Work order: Scan the material for the word "About", and copy each line where it shows up.

(Data under study begins)

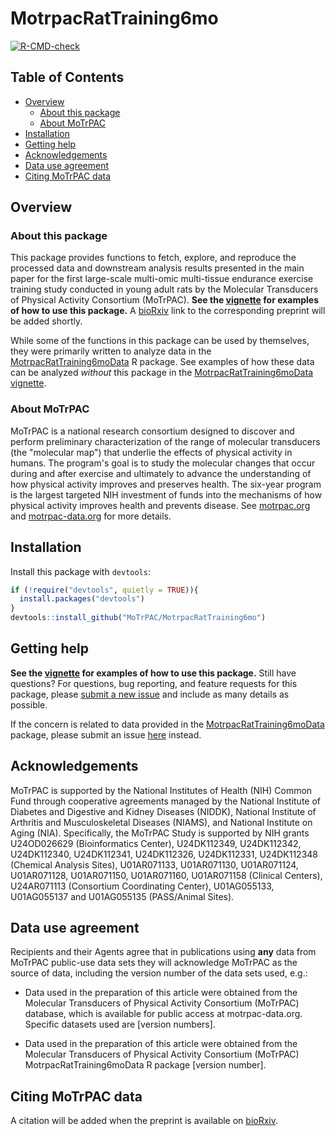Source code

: # MotrpacRatTraining6mo

<!-- badges: start -->
[![R-CMD-check](https://github.com/MoTrPAC/MotrpacRatTraining6mo/actions/workflows/R-CMD-check.yaml/badge.svg)](https://github.com/MoTrPAC/MotrpacRatTraining6mo/actions/workflows/R-CMD-check.yaml)
<!-- badges: end -->

## Table of Contents
* [Overview](#overview)
  * [About this package](#about-this-package)
  * [About MoTrPAC](#about-motrpac)
* [Installation](#installation)
* [Getting help](#getting-help)
* [Acknowledgements](#acknowledgements)
* [Data use agreement](#data-use-agreement)
* [Citing MoTrPAC data](#citing-motrpac-data)

## Overview

### About this package 
This package provides functions to fetch, explore, and reproduce the processed data and downstream
analysis results presented in the main paper for the first 
large-scale multi-omic multi-tissue endurance exercise training study conducted 
in young adult rats by the Molecular Transducers of Physical Activity Consortium 
(MoTrPAC). 
**See the [vignette](https://motrpac.github.io/MotrpacRatTraining6mo/articles/MotrpacRatTraining6mo.html) for examples of how to use this package.**
A [bioRxiv](https://www.biorxiv.org/) link to the corresponding 
preprint will be added shortly. 

While some of the functions in this package can be used by themselves, they
were primarily written to analyze data in the 
[MotrpacRatTraining6moData](https://motrpac.github.io/MotrpacRatTraining6moData)
R package. See examples of how these data can be analyzed *without* this package in the 
[MotrpacRatTraining6moData vignette](https://motrpac.github.io/MotrpacRatTraining6moData/articles/MotrpacRatTraining6moData.html).

### About MoTrPAC
MoTrPAC is a national research consortium designed to discover and perform 
preliminary characterization of the range of molecular transducers (the 
"molecular map") that underlie the effects of physical activity in humans. 
The program's goal is to study the molecular changes that occur during and after 
exercise and ultimately to advance the understanding of how physical activity 
improves and preserves health. The six-year program is the largest targeted NIH 
investment of funds into the mechanisms of how physical activity improves health 
and prevents disease. See [motrpac.org](https://www.motrpac.org/) and 
[motrpac-data.org](https://motrpac-data.org/) for more details. 

## Installation
Install this package with `devtools`:
```r
if (!require("devtools", quietly = TRUE)){
  install.packages("devtools")
}
devtools::install_github("MoTrPAC/MotrpacRatTraining6mo")
```

## Getting help 
**See the [vignette](https://motrpac.github.io/MotrpacRatTraining6mo/articles/MotrpacRatTraining6mo.html) 
for examples of how to use this package.**
Still have questions? For questions, bug reporting, and feature requests for this package, please 
[submit a new issue](https://github.com/MoTrPAC/MotrpacRatTraining6mo/issues) 
and include as many details as possible. 

If the concern is related to data provided in the 
[MotrpacRatTraining6moData](https://motrpac.github.io/MotrpacRatTraining6moData)
package, please submit an issue 
[here](https://github.com/MoTrPAC/MotrpacRatTraining6moData/issues) instead. 

## Acknowledgements 
MoTrPAC is supported by the National Institutes of Health (NIH) Common
Fund through cooperative agreements managed by the National Institute of Diabetes and
Digestive and Kidney Diseases (NIDDK), National Institute of Arthritis and Musculoskeletal
Diseases (NIAMS), and National Institute on Aging (NIA). 
Specifically, the MoTrPAC Study is supported by NIH grants U24OD026629 (Bioinformatics Center), 
U24DK112349, U24DK112342, U24DK112340, U24DK112341, U24DK112326, U24DK112331, U24DK112348 (Chemical Analysis Sites), 
U01AR071133, U01AR071130, U01AR071124, U01AR071128, U01AR071150, U01AR071160, U01AR071158 (Clinical Centers), 
U24AR071113 (Consortium Coordinating Center), U01AG055133, U01AG055137 and U01AG055135 (PASS/Animal Sites).

## Data use agreement 
Recipients and their Agents agree that in publications using **any** data from MoTrPAC public-use data sets 
they will acknowledge MoTrPAC as the source of data, including the version number of the data sets used, e.g.:

* Data used in the preparation of this article were obtained from the Molecular Transducers of Physical Activity 
Consortium (MoTrPAC) database, which is available for public access at motrpac-data.org. 
Specific datasets used are [version numbers].

* Data used in the preparation of this article were obtained from the Molecular Transducers of Physical Activity 
Consortium (MoTrPAC) MotrpacRatTraining6moData R package [version number]. 

## Citing MoTrPAC data 
A citation will be added when the preprint is available on [bioRxiv](https://www.biorxiv.org/).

(Data under study ends)

Result:
  * [About this package](#about-this-package)
  * [About MoTrPAC](#about-motrpac)
### About this package 
### About MoTrPAC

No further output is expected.